- **What to do**: Starting with the line that contains "Another U.S. lawmaker", write out each line through the end of the listing, unchanged. Output nothing else.

- **Stored data**:
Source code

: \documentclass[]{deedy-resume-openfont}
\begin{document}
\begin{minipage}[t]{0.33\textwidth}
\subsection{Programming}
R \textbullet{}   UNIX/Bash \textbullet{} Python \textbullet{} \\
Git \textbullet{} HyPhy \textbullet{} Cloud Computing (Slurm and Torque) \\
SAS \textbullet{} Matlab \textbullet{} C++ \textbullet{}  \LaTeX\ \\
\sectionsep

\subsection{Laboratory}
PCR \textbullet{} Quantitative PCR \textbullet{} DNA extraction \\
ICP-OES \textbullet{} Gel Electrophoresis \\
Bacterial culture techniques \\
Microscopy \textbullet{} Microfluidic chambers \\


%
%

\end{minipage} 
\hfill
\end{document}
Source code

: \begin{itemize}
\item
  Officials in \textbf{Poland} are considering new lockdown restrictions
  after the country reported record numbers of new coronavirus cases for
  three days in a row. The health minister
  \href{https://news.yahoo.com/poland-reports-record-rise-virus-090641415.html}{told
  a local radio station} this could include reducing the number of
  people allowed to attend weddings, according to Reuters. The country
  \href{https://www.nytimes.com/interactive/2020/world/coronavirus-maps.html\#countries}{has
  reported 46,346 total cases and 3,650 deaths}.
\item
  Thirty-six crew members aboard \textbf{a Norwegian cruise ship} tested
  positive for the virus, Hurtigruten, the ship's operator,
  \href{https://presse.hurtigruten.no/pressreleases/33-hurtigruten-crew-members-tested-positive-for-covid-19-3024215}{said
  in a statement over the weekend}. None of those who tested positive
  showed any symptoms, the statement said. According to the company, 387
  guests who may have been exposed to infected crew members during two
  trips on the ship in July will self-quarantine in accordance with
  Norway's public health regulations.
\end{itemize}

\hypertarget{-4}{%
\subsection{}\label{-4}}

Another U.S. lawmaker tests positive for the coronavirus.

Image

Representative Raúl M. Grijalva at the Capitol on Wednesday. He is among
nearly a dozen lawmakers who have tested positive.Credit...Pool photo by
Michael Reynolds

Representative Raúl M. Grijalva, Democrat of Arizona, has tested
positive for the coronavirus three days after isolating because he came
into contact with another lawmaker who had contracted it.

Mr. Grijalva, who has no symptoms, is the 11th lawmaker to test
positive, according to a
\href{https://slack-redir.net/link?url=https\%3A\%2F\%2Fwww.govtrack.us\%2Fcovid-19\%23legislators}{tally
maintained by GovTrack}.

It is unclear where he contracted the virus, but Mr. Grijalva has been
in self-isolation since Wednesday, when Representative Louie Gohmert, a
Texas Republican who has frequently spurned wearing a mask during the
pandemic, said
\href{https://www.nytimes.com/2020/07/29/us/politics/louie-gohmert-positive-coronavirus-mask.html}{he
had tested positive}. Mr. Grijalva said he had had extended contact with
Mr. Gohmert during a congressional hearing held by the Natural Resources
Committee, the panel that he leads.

- **Response box**:
Another U.S. lawmaker tests positive for the coronavirus.

Image

Representative Raúl M. Grijalva at the Capitol on Wednesday. He is among
nearly a dozen lawmakers who have tested positive.Credit...Pool photo by
Michael Reynolds

Representative Raúl M. Grijalva, Democrat of Arizona, has tested
positive for the coronavirus three days after isolating because he came
into contact with another lawmaker who had contracted it.

Mr. Grijalva, who has no symptoms, is the 11th lawmaker to test
positive, according to a
\href{https://slack-redir.net/link?url=https\%3A\%2F\%2Fwww.govtrack.us\%2Fcovid-19\%23legislators}{tally
maintained by GovTrack}.

It is unclear where he contracted the virus, but Mr. Grijalva has been
in self-isolation since Wednesday, when Representative Louie Gohmert, a
Texas Republican who has frequently spurned wearing a mask during the
pandemic, said
\href{https://www.nytimes.com/2020/07/29/us/politics/louie-gohmert-positive-coronavirus-mask.html}{he
had tested positive}. Mr. Grijalva said he had had extended contact with
Mr. Gohmert during a congressional hearing held by the Natural Resources
Committee, the panel that he leads.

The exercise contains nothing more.